**** Records provided ****

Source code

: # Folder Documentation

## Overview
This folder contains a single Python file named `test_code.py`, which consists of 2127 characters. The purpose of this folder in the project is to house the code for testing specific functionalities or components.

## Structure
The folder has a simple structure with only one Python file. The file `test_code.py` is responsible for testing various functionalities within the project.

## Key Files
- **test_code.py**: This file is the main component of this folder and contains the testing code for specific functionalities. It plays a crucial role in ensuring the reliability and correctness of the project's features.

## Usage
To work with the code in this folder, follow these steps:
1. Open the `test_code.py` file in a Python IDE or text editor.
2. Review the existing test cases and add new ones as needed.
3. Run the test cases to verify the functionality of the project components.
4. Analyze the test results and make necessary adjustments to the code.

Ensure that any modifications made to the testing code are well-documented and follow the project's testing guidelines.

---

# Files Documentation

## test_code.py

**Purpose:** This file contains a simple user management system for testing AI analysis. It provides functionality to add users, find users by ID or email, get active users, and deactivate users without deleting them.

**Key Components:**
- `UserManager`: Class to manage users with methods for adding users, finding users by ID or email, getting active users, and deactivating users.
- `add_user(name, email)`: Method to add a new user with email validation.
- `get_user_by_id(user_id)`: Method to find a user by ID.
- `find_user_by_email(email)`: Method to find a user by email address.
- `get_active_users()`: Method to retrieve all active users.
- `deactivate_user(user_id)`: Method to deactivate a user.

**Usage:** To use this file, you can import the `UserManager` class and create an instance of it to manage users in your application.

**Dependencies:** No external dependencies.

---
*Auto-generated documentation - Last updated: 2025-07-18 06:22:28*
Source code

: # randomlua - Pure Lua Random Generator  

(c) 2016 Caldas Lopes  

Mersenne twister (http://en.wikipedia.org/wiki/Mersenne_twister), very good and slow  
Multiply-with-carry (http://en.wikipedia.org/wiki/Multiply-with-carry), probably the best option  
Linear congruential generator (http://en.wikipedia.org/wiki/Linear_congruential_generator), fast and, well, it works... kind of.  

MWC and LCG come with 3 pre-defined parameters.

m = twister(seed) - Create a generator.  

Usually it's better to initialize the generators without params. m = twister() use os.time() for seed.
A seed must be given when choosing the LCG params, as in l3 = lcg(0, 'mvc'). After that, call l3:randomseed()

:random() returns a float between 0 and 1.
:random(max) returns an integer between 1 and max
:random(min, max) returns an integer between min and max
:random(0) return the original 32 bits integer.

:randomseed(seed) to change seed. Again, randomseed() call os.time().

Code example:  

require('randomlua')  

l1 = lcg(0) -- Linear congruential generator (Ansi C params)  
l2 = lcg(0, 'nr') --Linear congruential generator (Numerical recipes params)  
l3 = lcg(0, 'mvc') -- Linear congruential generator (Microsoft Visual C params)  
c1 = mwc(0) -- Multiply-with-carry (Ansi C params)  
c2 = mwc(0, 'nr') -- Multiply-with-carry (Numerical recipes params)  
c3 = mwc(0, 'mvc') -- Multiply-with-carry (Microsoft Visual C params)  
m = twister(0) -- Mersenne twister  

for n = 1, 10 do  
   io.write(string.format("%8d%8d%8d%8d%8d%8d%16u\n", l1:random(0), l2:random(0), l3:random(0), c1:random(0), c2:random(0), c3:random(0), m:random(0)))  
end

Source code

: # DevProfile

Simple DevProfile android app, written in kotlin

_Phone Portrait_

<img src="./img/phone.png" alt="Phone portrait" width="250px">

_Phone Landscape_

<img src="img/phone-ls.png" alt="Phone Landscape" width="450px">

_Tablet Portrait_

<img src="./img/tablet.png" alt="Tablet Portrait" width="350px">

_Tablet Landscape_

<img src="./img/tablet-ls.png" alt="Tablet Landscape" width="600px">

****
**** Records provided ****

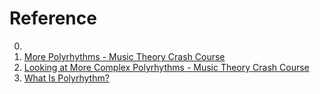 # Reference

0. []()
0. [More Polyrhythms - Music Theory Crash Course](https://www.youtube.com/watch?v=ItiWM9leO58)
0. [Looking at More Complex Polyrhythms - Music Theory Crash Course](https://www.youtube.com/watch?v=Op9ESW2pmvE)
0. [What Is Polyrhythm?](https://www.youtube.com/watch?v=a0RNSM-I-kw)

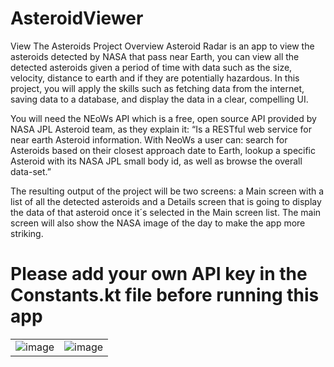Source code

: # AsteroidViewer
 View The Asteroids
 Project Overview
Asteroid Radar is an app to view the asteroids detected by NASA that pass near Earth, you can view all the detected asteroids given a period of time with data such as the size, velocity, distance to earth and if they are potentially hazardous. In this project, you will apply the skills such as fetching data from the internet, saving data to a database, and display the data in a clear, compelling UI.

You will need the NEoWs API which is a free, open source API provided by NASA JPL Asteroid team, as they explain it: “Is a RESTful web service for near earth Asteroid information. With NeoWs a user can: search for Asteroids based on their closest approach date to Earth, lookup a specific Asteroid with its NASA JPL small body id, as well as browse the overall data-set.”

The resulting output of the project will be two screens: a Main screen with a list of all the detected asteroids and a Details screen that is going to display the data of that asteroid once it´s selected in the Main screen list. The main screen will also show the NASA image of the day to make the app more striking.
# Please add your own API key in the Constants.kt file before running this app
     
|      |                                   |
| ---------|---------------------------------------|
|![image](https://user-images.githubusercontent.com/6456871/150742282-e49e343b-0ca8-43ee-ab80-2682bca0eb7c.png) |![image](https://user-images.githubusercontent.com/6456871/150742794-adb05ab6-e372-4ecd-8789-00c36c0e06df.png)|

****
**** Records provided ****

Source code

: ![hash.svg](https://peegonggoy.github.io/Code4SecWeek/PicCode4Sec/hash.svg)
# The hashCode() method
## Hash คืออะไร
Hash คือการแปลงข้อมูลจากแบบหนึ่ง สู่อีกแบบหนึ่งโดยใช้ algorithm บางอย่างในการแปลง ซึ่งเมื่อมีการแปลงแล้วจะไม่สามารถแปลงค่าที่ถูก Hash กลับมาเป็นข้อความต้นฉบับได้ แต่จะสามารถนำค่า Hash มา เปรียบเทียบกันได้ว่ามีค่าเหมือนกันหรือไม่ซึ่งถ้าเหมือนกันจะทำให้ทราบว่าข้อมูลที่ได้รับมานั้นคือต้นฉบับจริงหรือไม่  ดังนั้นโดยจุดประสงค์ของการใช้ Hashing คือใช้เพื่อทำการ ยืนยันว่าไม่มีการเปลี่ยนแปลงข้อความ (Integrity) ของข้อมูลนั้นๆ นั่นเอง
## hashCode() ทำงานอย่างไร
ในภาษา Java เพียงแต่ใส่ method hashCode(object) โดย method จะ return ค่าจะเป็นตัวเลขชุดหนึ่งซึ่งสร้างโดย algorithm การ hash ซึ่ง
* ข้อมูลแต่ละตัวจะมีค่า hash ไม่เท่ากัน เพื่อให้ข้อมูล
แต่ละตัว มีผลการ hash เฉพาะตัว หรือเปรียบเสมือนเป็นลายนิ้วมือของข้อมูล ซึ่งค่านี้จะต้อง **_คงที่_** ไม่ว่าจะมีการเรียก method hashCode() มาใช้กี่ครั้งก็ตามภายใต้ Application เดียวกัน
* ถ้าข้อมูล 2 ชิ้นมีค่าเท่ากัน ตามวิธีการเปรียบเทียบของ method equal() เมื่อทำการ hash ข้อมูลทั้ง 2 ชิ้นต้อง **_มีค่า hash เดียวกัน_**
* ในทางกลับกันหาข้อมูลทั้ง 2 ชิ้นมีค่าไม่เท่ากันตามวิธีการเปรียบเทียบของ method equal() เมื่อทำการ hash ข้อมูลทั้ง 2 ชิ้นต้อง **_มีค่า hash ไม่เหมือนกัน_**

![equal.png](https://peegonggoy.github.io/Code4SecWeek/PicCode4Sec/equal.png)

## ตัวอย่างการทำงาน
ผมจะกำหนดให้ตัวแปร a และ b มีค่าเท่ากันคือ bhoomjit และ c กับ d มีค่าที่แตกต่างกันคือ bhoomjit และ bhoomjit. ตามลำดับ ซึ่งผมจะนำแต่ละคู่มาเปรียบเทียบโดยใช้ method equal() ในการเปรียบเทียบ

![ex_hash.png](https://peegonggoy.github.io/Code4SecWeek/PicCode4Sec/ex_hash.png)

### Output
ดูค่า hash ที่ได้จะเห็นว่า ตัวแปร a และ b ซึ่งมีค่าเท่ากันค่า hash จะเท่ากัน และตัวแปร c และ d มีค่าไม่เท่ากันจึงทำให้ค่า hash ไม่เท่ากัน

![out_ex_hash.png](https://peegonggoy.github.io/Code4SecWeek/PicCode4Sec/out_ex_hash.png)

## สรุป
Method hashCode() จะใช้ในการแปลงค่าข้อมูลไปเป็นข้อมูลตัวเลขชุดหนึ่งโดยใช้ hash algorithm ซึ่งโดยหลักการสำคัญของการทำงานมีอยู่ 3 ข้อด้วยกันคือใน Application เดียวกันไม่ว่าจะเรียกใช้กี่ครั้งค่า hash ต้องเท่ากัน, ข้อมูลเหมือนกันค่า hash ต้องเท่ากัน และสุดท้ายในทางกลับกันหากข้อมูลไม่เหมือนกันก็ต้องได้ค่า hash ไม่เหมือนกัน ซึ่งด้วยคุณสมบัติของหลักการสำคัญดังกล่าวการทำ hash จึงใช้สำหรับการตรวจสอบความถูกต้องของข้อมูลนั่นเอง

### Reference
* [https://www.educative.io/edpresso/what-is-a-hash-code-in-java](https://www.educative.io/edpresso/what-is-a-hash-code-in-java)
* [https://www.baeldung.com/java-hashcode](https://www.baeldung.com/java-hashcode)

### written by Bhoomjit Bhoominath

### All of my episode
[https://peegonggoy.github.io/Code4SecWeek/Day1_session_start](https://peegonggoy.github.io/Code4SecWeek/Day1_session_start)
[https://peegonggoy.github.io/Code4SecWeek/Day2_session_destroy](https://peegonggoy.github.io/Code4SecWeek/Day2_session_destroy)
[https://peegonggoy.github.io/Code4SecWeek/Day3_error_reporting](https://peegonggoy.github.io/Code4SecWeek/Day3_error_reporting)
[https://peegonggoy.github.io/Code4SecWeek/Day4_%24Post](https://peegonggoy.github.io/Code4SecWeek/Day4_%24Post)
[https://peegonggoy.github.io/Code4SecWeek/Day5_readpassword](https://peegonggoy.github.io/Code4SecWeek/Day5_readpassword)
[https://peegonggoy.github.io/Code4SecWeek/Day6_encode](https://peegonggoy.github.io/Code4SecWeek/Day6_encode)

****

Copy out every line from the data above in which the word "image" occurs.

The resulting output of the project will be two screens: a Main screen with a list of all the detected asteroids and a Details screen that is going to display the data of that asteroid once it´s selected in the Main screen list. The main screen will also show the NASA image of the day to make the app more striking.
|![image](https://user-images.githubusercontent.com/6456871/150742282-e49e343b-0ca8-43ee-ab80-2682bca0eb7c.png) |![image](https://user-images.githubusercontent.com/6456871/150742794-adb05ab6-e372-4ecd-8789-00c36c0e06df.png)|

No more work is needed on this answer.